It looks like you're using an Ad Blocker.

Please white-list or disable AboveTopSecret.com in your ad-blocking tool.

Thank you.

 

Some features of ATS will be disabled while you continue to use an ad-blocker.

 

Rumsfeld too busy to sign KIA letters?

page: 1
0

log in

join
share:

posted on Dec, 10 2004 @ 10:35 AM
link   
Who Signed?



Donald Rumsfeld - who's known as a people-eating systems man - has a long history that shows he prefers technology to humans. Certainly as SecDef he's always gone for high-tech military gear rather than giving the boots on the ground max priority when it comes to the basics: armored vehicles and vests, sufficient ammo and all the other vital stuff that helps soldiers make it through the Valley of Death.

His beloved shock-and-awe whiz-bang wonder weapons worked well enough initially in Afghanistan and Iraq, but as we saw on the tube last week, we're once again back to the age-old struggle of man against man - with grunts, not machines, taking and holding ground.

And now, apparently, Rumsfeld's obsession with machines and their efficiency has translated into his using one to replace his own John Hancock on KIA (killed in action) letters to parents and spouses. Two Pentagon-based colonels, who've both insisted on anonymity to protect their careers, have indignantly reported that the SecDef has relinquished this sacred duty to a signature device rather than signing the sad documents himself.


Are casualties in Iraq so high that Rummy cannot physically sign the KIA letters with a personal signature? Or is he just too busy?



I then went to about a dozen next-of-kin of American soldiers KIA in Iraq. Most agreed with the colonels' accusations and said they'd noticed and been insulted by the machine-driven signature. One father bitterly commented that he thought it was a shame that the SecDef could keep his squash schedule but not find the time to sign his dead son's letter.


I guess he is.



Throughout World War II, Army Chief of Staff George Marshall made sure that President Franklin Roosevelt was briefed in detail on the number of soldiers who had fallen. FDR, incidentally, probably wanted to know. He had sons who were serving.

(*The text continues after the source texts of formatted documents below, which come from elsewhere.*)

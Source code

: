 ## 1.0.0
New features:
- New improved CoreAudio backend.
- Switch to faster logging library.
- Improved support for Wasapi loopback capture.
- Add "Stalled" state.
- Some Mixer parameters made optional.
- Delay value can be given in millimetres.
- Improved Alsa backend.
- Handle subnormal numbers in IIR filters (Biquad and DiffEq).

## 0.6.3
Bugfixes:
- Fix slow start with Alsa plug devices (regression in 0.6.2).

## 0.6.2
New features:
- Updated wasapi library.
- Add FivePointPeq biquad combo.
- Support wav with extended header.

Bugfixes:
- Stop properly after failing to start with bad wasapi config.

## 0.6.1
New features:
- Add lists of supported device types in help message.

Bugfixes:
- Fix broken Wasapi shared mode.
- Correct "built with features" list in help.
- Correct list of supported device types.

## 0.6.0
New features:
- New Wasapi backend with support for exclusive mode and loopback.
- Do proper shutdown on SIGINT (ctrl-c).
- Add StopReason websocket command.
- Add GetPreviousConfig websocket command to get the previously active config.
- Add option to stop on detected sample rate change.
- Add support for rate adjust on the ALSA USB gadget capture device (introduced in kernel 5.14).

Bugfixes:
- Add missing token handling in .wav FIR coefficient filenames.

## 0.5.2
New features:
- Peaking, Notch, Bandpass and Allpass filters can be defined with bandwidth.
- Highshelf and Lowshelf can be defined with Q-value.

Right on! Frank knew the importance. And so does Dubya, doesn't he?



Several also felt compelled to tell me that the letter they received from George Bush also looked as though it was not signed personally by the president.





posted on Dec, 10 2004 @ 10:43 AM
link   
Well, the congrats we got on our marriage from Mr. and Mrs. Bush was personally signed... Glad they had the time for it...


I have to agree here, that a stamp in such an instance as KIA letters, is NOT appropriate at all.



posted on Dec, 10 2004 @ 11:45 AM
link   
Is Rumsfield the first secretary of defense to do this or no? If he is, I'd have to agree its pretty inexcusable.



posted on Dec, 11 2004 @ 03:47 PM
link   
I don't think they should allow him to pass that duty off to a machine. I know if I had kids or family in the military and they got killed I would want at least a letter signed by somebody whether I knew them or not.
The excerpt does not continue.